[Task prompt]: Show each line of the entries below in which the word "width" appears.

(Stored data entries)
--- START ---

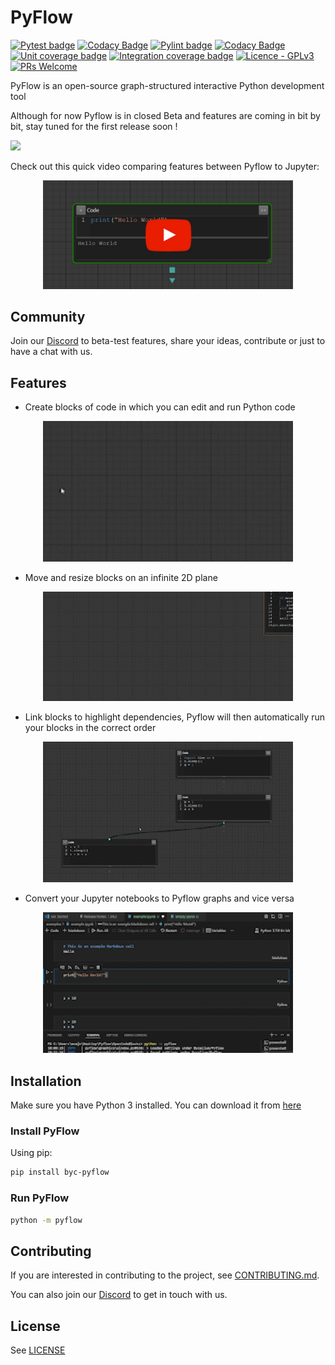 # PyFlow

[![Pytest badge](https://github.com/Bycelium/PyFlow/actions/workflows/python-tests.yml/badge.svg?branch=master)](https://github.com/Bycelium/PyFlow/actions/workflows/python-tests.yml)
[![Codacy Badge](https://app.codacy.com/project/badge/Grade/9874915d70e440418447f371c4bd5061)](https://www.codacy.com/gh/Bycelium/PyFlow/dashboard?utm_source=github.com&utm_medium=referral&utm_content=Bycelium/PyFlow&utm_campaign=Badge_Grade)
[![Pylint badge](https://img.shields.io/endpoint?url=https%3A%2F%2Fgist.githubusercontent.com%2FMathisFederico%2F00ce73155619a4544884ca6d251954b3%2Fraw%2Fopencodeblocks_pylint_badge.json)](https://github.com/Bycelium/PyFlow/actions/workflows/python-pylint.yml)
[![Codacy Badge](https://app.codacy.com/project/badge/Coverage/9874915d70e440418447f371c4bd5061)](https://www.codacy.com/gh/Bycelium/PyFlow/dashboard?utm_source=github.com&utm_medium=referral&utm_content=Bycelium/PyFlow&utm_campaign=Badge_Coverage)
[![Unit coverage badge](https://img.shields.io/endpoint?url=https%3A%2F%2Fgist.githubusercontent.com%2FMathisFederico%2F00ce73155619a4544884ca6d251954b3%2Fraw%2Fopencodeblocks_unit_coverage_badge.json)](https://github.com/Bycelium/PyFlow/actions/workflows/python-coverage.yml)
[![Integration coverage badge](https://img.shields.io/endpoint?url=https%3A%2F%2Fgist.githubusercontent.com%2FMathisFederico%2F00ce73155619a4544884ca6d251954b3%2Fraw%2Fopencodeblocks_integration_coverage_badge.json)](https://github.com/Bycelium/PyFlow/actions/workflows/python-coverage.yml)
[![Licence - GPLv3](https://img.shields.io/github/license/MathisFederico/Crafting?style=plastic)](https://www.gnu.org/licenses/)
[![PRs Welcome](https://img.shields.io/badge/PRs-welcome-brightgreen.svg)](CONTRIBUTING.md)

PyFlow is an open-source graph-structured interactive Python development tool

Although for now Pyflow is in closed Beta and features are coming in bit by bit, stay tuned for the first release soon !

![](media/mnist_example.gif)

Check out this quick video comparing features between Pyflow to Jupyter:

<p align="center">
  <a href="https://youtu.be/Ml7H2CMdX-4" target="_blank">
          <img alt="Pyflow: a 2D Alternative to Jupyter" src="media/thumbnail.jpg"
          width=400>
  </a>
</p>

## Community

Join our [Discord](https://discord.gg/xZq8Tp4srd) to beta-test features, share your ideas, contribute or just to have a chat with us.

## Features

-   Create blocks of code in which you can edit and run Python code

<p align="center">
  <img src="media/block_example.gif" alt="" width="400"/>
</p>

-   Move and resize blocks on an infinite 2D plane

<p align="center">
  <img src="media/resize_example.gif" alt="" width="400"/>
</p>

-   Link blocks to highlight dependencies, Pyflow will then automatically run your blocks in the correct order

<p align="center">
  <img src="media/flow_example.gif" alt="" width="400"/>
</p>

-   Convert your Jupyter notebooks to Pyflow graphs and vice versa

<p align="center">
  <img src="media/notebook_example.gif" alt="" width="400"/>
</p>

## Installation

Make sure you have Python 3 installed. You can download it from [here](https://www.python.org/downloads/)

### Install PyFlow

Using pip:

```bash
pip install byc-pyflow
```

### Run PyFlow

```bash
python -m pyflow
```

## Contributing

If you are interested in contributing to the project, see [CONTRIBUTING.md](CONTRIBUTING.md).

You can also join our [Discord](https://discord.gg/xZq8Tp4srd) to get in touch with us.

## License

See [LICENSE](LICENSE)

--- END ---

[Task answer]:
          width=400>
  <img src="media/block_example.gif" alt="" width="400"/>
  <img src="media/resize_example.gif" alt="" width="400"/>
  <img src="media/flow_example.gif" alt="" width="400"/>
  <img src="media/notebook_example.gif" alt="" width="400"/>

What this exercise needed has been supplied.